Open elfeto opened 9 years ago
Outside of the actually running of the job on the worker, I do not think that the worker is tied to a particular master machine.
When running a Job the worker does know which master it is serving. Otherwise it would not be able to save the results back to DDFS (The save_results
worker parameter implemented here https://github.com/discoproject/disco/blob/a89e37843bad58f744a29d642f84686ae467a6c0/master/src/job_coordinator.erl#L393)
If you want to specify a Disco master node on the nodes for the purpose of running disco/ddfs commands from the node then you can use the DISCO_MASTER_HOST
setting (http://disco.readthedocs.io/en/latest/lib/settings.html), for example by setting the DISCO_MASTER_HOST in the appropriate shell file when you login to the nodes.
Hi,
I have disco running with 7 nodes, master included. With the nodes with no disco process running I start the master, and the master starts the nodes like in the tutorial. The process on the node is like:
"disco 14960 0.0 0.0 290616 18636 ? Sl 10:24 0:00 /usr/lib64/erlang/erts-5.8.5/bin/beam.smp -K true -- -root /usr/lib64/erlang -progname erl -- -home /home/users/disco -- -noshell -noinput -noshell -noinput -master disco_8989_master@dtn-cn -sname disco_8989_slave@hulk -s slave slave_start disco_8989_master@dtn-cn slave_waiter_6 -connect_all false -pa /usr/lib/disco/master/ebin/ -pa /usr/lib/disco/master/deps/mochiweb/ebin -pa /usr/lib/disco/master/deps/lager/ebin -pa /usr/lib/disco/master/deps/plists/ebin -f:
There is no log on the nodes, but in the master "disco -v"

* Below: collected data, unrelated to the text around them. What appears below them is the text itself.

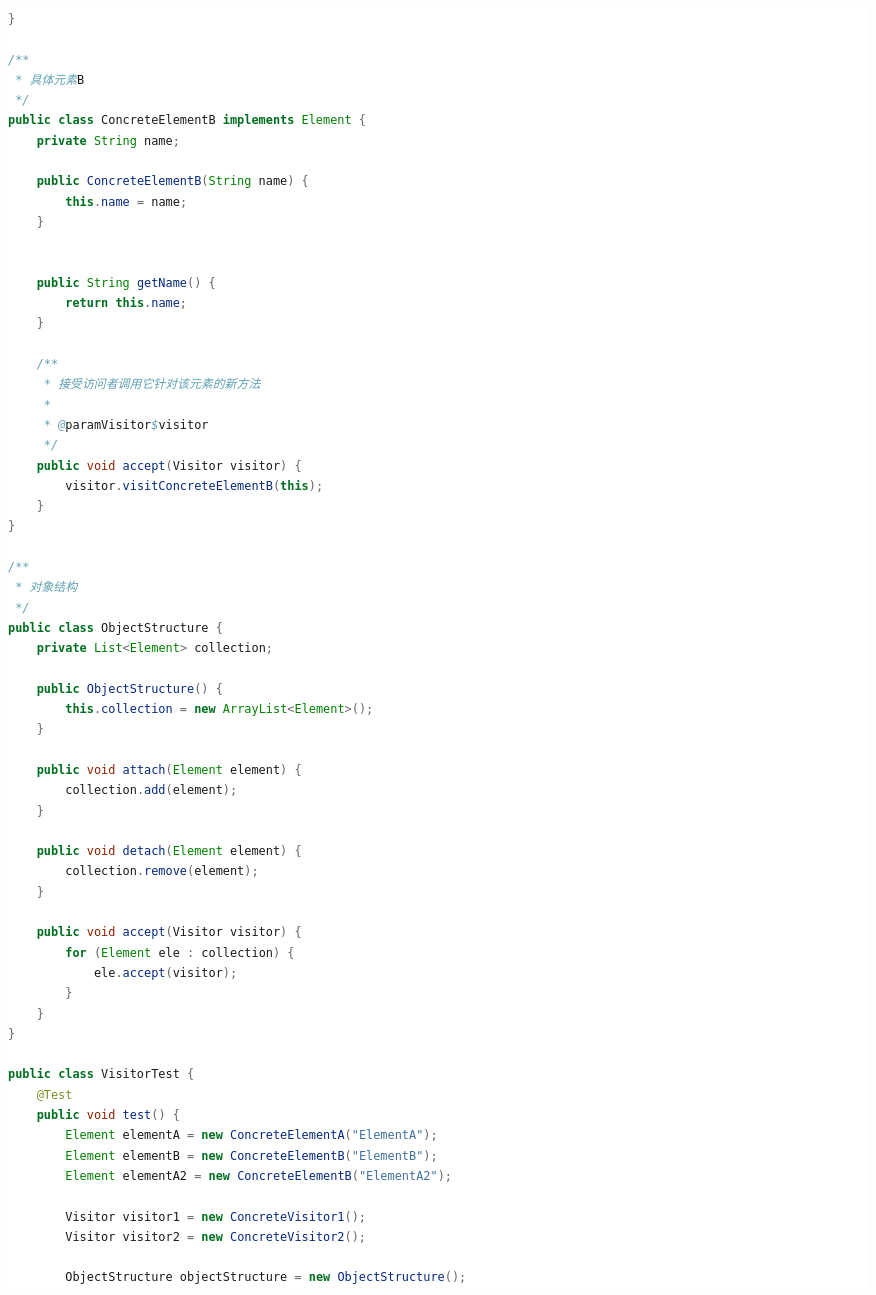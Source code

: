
 ```java
}

/**
 * 具体元素B
 */
public class ConcreteElementB implements Element {
    private String name;

    public ConcreteElementB(String name) {
        this.name = name;
    }


    public String getName() {
        return this.name;
    }

    /**
     * 接受访问者调用它针对该元素的新方法
     *
     * @paramVisitor$visitor
     */
    public void accept(Visitor visitor) {
        visitor.visitConcreteElementB(this);
    }
}

/**
 * 对象结构
 */
public class ObjectStructure {
    private List<Element> collection;

    public ObjectStructure() {
        this.collection = new ArrayList<Element>();
    }

    public void attach(Element element) {
        collection.add(element);
    }

    public void detach(Element element) {
        collection.remove(element);
    }

    public void accept(Visitor visitor) {
        for (Element ele : collection) {
            ele.accept(visitor);
        }
    }
}

public class VisitorTest {
    @Test
    public void test() {
        Element elementA = new ConcreteElementA("ElementA");
        Element elementB = new ConcreteElementB("ElementB");
        Element elementA2 = new ConcreteElementB("ElementA2");

        Visitor visitor1 = new ConcreteVisitor1();
        Visitor visitor2 = new ConcreteVisitor2();

        ObjectStructure objectStructure = new ObjectStructure();
```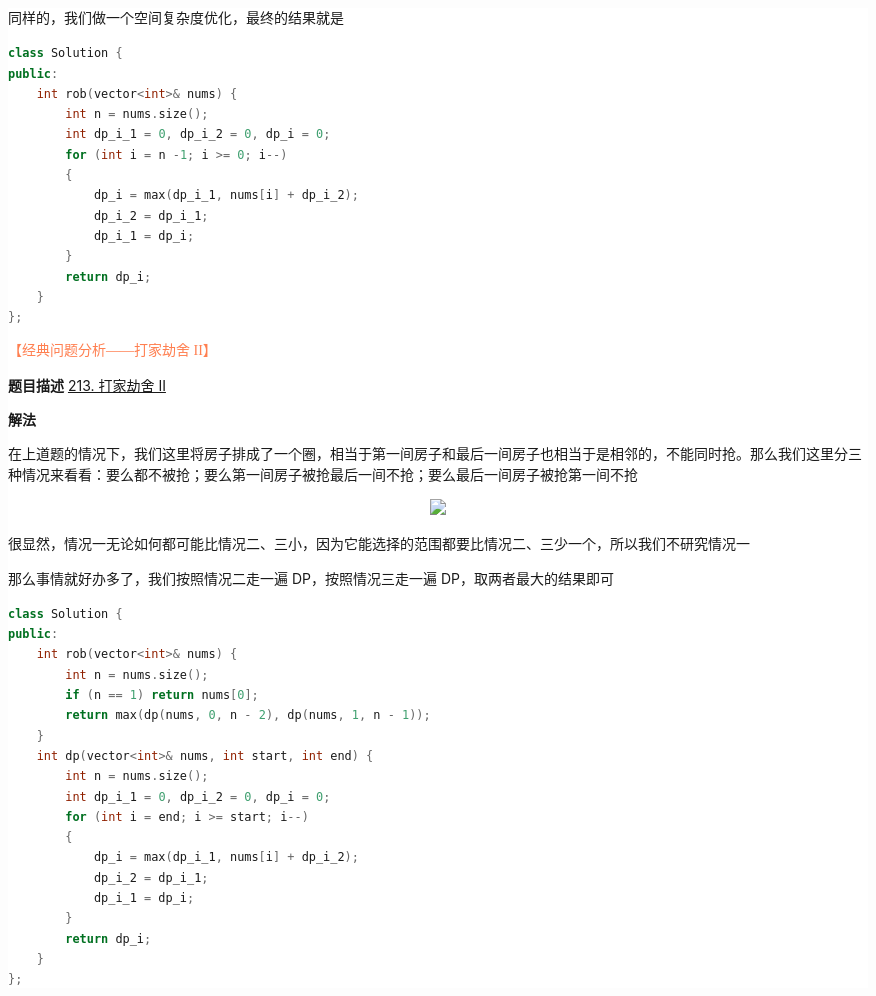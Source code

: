 同样的，我们做一个空间复杂度优化，最终的结果就是 

```cpp
class Solution {
public:
    int rob(vector<int>& nums) {
        int n = nums.size();
        int dp_i_1 = 0, dp_i_2 = 0, dp_i = 0;
        for (int i = n -1; i >= 0; i--)
        {
            dp_i = max(dp_i_1, nums[i] + dp_i_2);
            dp_i_2 = dp_i_1;
            dp_i_1 = dp_i;
        }
        return dp_i;
    }
};
```

<font face ="宋体" color = #FF7F50>【经典问题分析——打家劫舍 II】</font>

**题目描述**
[213. 打家劫舍 II](https://leetcode.cn/problems/house-robber-ii/)

**解法**

在上道题的情况下，我们这里将房子排成了一个圈，相当于第一间房子和最后一间房子也相当于是相邻的，不能同时抢。那么我们这里分三种情况来看看：要么都不被抢；要么第一间房子被抢最后一间不抢；要么最后一间房子被抢第一间不抢

<div align=center><img src="https://mmbiz.qpic.cn/sz_mmbiz_jpg/gibkIz0MVqdG9kDIzE6qfsOcugRP3xn8nlATHI4e9ib8SUiar0s2OR8zQdvficwknUKDwfcKWV0sc3WwL1lC0Cw5GQ/640?wx_fmt=jpeg&wxfrom=5&wx_lazy=1&wx_co=1"></div>

很显然，情况一无论如何都可能比情况二、三小，因为它能选择的范围都要比情况二、三少一个，所以我们不研究情况一

那么事情就好办多了，我们按照情况二走一遍 DP，按照情况三走一遍 DP，取两者最大的结果即可

```cpp
class Solution {
public:
    int rob(vector<int>& nums) {
        int n = nums.size();
        if (n == 1) return nums[0];
        return max(dp(nums, 0, n - 2), dp(nums, 1, n - 1));
    }
    int dp(vector<int>& nums, int start, int end) {
        int n = nums.size();
        int dp_i_1 = 0, dp_i_2 = 0, dp_i = 0;
        for (int i = end; i >= start; i--)
        {
            dp_i = max(dp_i_1, nums[i] + dp_i_2);
            dp_i_2 = dp_i_1;
            dp_i_1 = dp_i;
        }
        return dp_i;
    }
};
```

[disco@dtn-cn ~]$ disco -v | grep dtn-cn DISCO_JOB_OWNER = ftorres@dtn-cn.mydomain.com DISCO_MASTER = http://dtn-cn.mydomain.com8989 DISCO_MASTER_HOST = dtn-cn.mydomain.com DISCO_TEST_HOST = dtn-cn.mydomain.com Disco master at http://dtn-cn.mydomain.com:8989
In the salve "disco-v" [disco@hulk disco]$ disco -v | grep hulk DISCO_JOB_OWNER = disco@hulk.mydomain.com DISCO_MASTER = http://hulk.mydomain.com:8989 DISCO_MASTER_HOST = hulk.mydomain.com DISCO_TEST_HOST = hulk.mydomain.com Disco master at http://hulk.mydomain.com:8989
When I try to run a job in a node the final output is: disco.error.CommError: Unable to access resource (http://hulk.mydomain.com:8989/disco/job/new): couldn't connect to host (is disco master running at http://hulk.mydomain.com:8989?)
Is there a way to change the master in the nodes? what can I do?